▶ ASSIGNMENT: Return every line from the records below in which the word "modules" is found.
(EXCERPTED RECORDS)
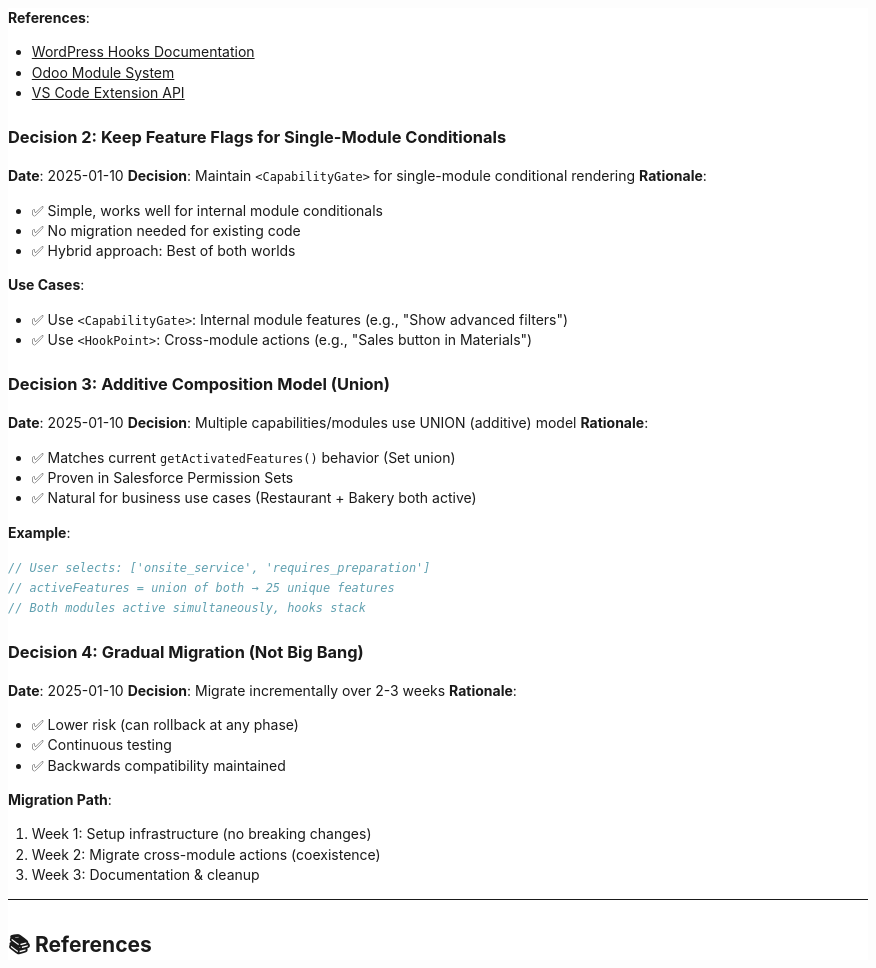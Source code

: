 **References**:
- [WordPress Hooks Documentation](https://developer.wordpress.org/plugins/hooks/)
- [Odoo Module System](https://www.odoo.com/documentation/18.0/developer/howtos/company.html)
- [VS Code Extension API](https://code.visualstudio.com/api/references/contribution-points)

### Decision 2: Keep Feature Flags for Single-Module Conditionals

**Date**: 2025-01-10
**Decision**: Maintain `<CapabilityGate>` for single-module conditional rendering
**Rationale**:
- ✅ Simple, works well for internal module conditionals
- ✅ No migration needed for existing code
- ✅ Hybrid approach: Best of both worlds

**Use Cases**:
- ✅ Use `<CapabilityGate>`: Internal module features (e.g., "Show advanced filters")
- ✅ Use `<HookPoint>`: Cross-module actions (e.g., "Sales button in Materials")

### Decision 3: Additive Composition Model (Union)

**Date**: 2025-01-10
**Decision**: Multiple capabilities/modules use UNION (additive) model
**Rationale**:
- ✅ Matches current `getActivatedFeatures()` behavior (Set union)
- ✅ Proven in Salesforce Permission Sets
- ✅ Natural for business use cases (Restaurant + Bakery both active)

**Example**:
```typescript
// User selects: ['onsite_service', 'requires_preparation']
// activeFeatures = union of both → 25 unique features
// Both modules active simultaneously, hooks stack
```

### Decision 4: Gradual Migration (Not Big Bang)

**Date**: 2025-01-10
**Decision**: Migrate incrementally over 2-3 weeks
**Rationale**:
- ✅ Lower risk (can rollback at any phase)
- ✅ Continuous testing
- ✅ Backwards compatibility maintained

**Migration Path**:
1. Week 1: Setup infrastructure (no breaking changes)
2. Week 2: Migrate cross-module actions (coexistence)
3. Week 3: Documentation & cleanup

---

## 📚 References
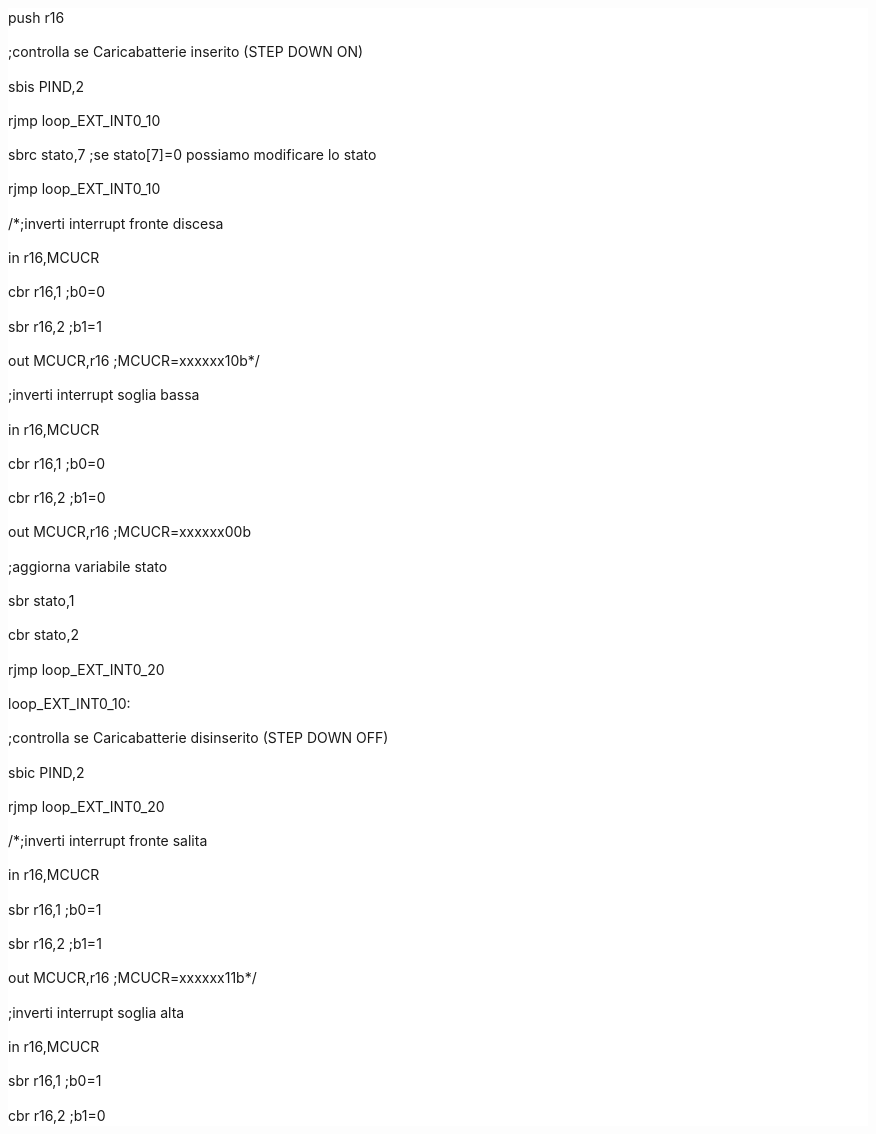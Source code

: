  push r16  

 ;controlla se Caricabatterie inserito (STEP DOWN ON)  

 sbis PIND,2  

 rjmp loop\_EXT\_INT0\_10  

 sbrc stato,7 ;se stato[7]=0 possiamo modificare lo stato  

 rjmp loop\_EXT\_INT0\_10  

 /*;inverti interrupt fronte discesa  

 in r16,MCUCR  

 cbr r16,1 ;b0=0  

 sbr r16,2 ;b1=1  

 out MCUCR,r16 ;MCUCR=xxxxxx10b*/  

 ;inverti interrupt soglia bassa  

 in r16,MCUCR  

 cbr r16,1 ;b0=0  

 cbr r16,2 ;b1=0  

 out MCUCR,r16 ;MCUCR=xxxxxx00b  

 ;aggiorna variabile stato  

 sbr stato,1  

 cbr stato,2  

 rjmp loop\_EXT\_INT0\_20  

loop\_EXT\_INT0\_10:  

 ;controlla se Caricabatterie disinserito (STEP DOWN OFF)  

 sbic PIND,2  

 rjmp loop\_EXT\_INT0\_20  

 /*;inverti interrupt fronte salita  

 in r16,MCUCR  

 sbr r16,1 ;b0=1  

 sbr r16,2 ;b1=1  

 out MCUCR,r16 ;MCUCR=xxxxxx11b*/  

 ;inverti interrupt soglia alta  

 in r16,MCUCR  

 sbr r16,1 ;b0=1  

 cbr r16,2 ;b1=0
(End EXCERPTED RECORDS)
▶ RESPONSE TO THIS TASK:
**Decision**: Multiple capabilities/modules use UNION (additive) model
// Both modules active simultaneously, hooks stack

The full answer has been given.